Real-life conversation (part two)

—I’m no longer thirsty. Your speech has slaked my thirst.
—Our sink is now a beverage unit. The cold water tap emits coffee. The hot water one delivers milk.
—Is the coffee cold? Is the milk warm?
—You always question. You never just accept the way things are. You should get back on the yoga wagon before it’s too late.
—It’ll never be too late for yoga.
—That’s not what my sources tell me.
—I’ve already said too much.
—They live in Canada and the Republic of SMOGG.
—They send me a newspaper every fortnight chock full of obscure but essential information.
—It’s written in hieroglyphics inscrutable to all but a few former students of Professor Trent O’Brien Yuengling, of East New York, New Jersey.
—East New York is in New Jersey?
—It’s akin to how Kansas City is in Missouri, or Missoura, as the natives call it.
—What about East St. Louis?
—I don’t know anything about East St. Louis.
—What about East Orange?
—I don’t know anything about anything.
—What about Easter Sunday? Are we inviting the Morrisons again next year?
—The Morrisons!
—The Morrisons!
—You hate them. You love them. The Morrisons. Season begins next Wednesday at 8:30 Eastern, 7:30 Central.
—I only heed Mountain Time.
—Mountain Time has been outlawed. Pacific is on probation. You grew up in Hawaii so you keep time by the sound of the waves. How they crashed onto the shore in your youth. Your youth of surf and fresh fruit.
—Not to mention fresh fish and the occasion luau.
—A nascent vegetarian, you objected to the perennial trotting out of a porker with an apple in its mouth.
—My cousin Rocko always got to eat the apple.
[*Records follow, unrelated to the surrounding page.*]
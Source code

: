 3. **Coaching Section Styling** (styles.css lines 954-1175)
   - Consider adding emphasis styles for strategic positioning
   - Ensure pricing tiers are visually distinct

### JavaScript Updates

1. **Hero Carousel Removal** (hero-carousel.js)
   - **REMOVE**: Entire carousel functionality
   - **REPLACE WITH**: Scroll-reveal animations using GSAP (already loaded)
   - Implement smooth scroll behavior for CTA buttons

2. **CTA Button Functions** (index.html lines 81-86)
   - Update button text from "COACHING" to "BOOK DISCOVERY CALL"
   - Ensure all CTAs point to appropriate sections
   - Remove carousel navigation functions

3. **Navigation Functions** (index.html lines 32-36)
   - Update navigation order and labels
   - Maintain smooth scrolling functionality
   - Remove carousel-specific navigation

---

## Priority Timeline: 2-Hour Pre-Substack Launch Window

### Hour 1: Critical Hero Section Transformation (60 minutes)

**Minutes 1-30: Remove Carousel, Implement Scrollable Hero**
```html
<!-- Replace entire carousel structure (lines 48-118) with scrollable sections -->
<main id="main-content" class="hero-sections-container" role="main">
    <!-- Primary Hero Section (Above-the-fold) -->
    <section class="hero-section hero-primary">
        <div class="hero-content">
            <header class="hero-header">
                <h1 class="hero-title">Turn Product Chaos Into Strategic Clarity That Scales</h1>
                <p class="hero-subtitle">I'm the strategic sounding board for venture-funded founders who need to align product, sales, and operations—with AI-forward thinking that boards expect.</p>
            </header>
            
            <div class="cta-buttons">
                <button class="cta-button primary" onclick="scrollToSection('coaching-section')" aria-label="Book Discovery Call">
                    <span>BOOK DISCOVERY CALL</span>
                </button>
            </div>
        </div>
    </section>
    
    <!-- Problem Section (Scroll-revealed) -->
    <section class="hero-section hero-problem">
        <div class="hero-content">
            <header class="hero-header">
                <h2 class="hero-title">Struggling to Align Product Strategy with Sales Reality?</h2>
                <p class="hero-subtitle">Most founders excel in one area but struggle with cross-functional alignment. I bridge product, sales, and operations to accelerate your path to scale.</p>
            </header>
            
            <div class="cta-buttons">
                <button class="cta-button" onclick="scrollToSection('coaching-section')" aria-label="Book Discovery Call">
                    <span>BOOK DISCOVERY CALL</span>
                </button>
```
I always only ever got the snout.
—Dreadful youth in the tropics.
—It helped me develop my psychic powers.
—I knew you were going to say that.
—I knew you were going to say that.
—Repeating what I say doesn’t make you a psychic.
—Repeating what I say doesn’t make you a psychic.
—Oh now stop it.
—Oh now stop it.
—There’s a culture-bound syndrome in Malaysia where the victim is incapable of resisting the temptation to repeat another’s actions.
—What about words?
—I don’t know. I read it in an article.
—Something in your so-called mythical newspaper from Canada and the Republic of SMOGG?
—It’s 3 o’clock. We’ve been talking for several hours already.
—Talking to you is like talking to myself.
—I don’t know whether to understand that as a compliment or an insult.
—Don’t seek to understand. Just accept.
—I can no more accept than the drop of dew can choose the flower it forms on.
—You really should look into re-upping with the yoga. You will achieve a breakthrough. You’re already like a zen master. You will receive vibrations of many colours through your ears, spine, nose, feet, in roughly that order.
—The CD player is broken. It’s been playing this same note for 18 days.
—I don’t hear a thing.
—I turned the volume down. Here.
—I see. Well, it’s a good note. It tells you a lot.
—Is this you talking or the Republic of SMOGG talking?
—Neither. I’m just inhabiting the music right now. I’m not speaking with my conscious mind. I am not a mouthpiece. I am simply investigating the streams of data that the speakers are unleashing.
—Those speakers, by the by, come from a small mom-and-pop factory in Germany. It’s true. It says so on the box.
—You still keep the box.
—Of every appliance, baby.
—You are a mad creative genius and a man worthy of becoming president of the Republic of SMOGG.
—It’s a duty I would not accept lightly.
—You would need to consult with a team of specially assembled advisers from all walks of life.
—My spiritual masters are all dead. They exist on another plane.
—That’s OK, as far as the Republic of SMOGG is concerned.
—I’m relieved. Also, I will require seven servants. One will make my bed. One will lie in it. One will open the curtains. One will draw them. One will wax the floor. One will scuff it. And servant number seven is responsible for alphabetizing my large collection of Beach Boys albums, which I listen to every evening and petulantly scatter upon the parlour floor.
—I have seven people in mind who will serve you well. One is Anna, who comes from the west. Another is Loretta Sabor-Junker, whose parents once ruled Canada. Third is Joyce James, a beer enthusiast who used to direct music videos. Numero cuatro is Billy Manchego, who I believe you know from your days as sous-chef at Manchego Brothers on East 19th Street. The fifth person doesn’t have a name. She’s a former systems analyst with pearl-coloured hair. Number six is your brother, Jacob. And last but not least is Betsy Wellington-Sousa, wife of Stefano Sousa. And there you have it.
—That sounds lovely. Have the transcript of this talk sent to my office. I’ll see you next year.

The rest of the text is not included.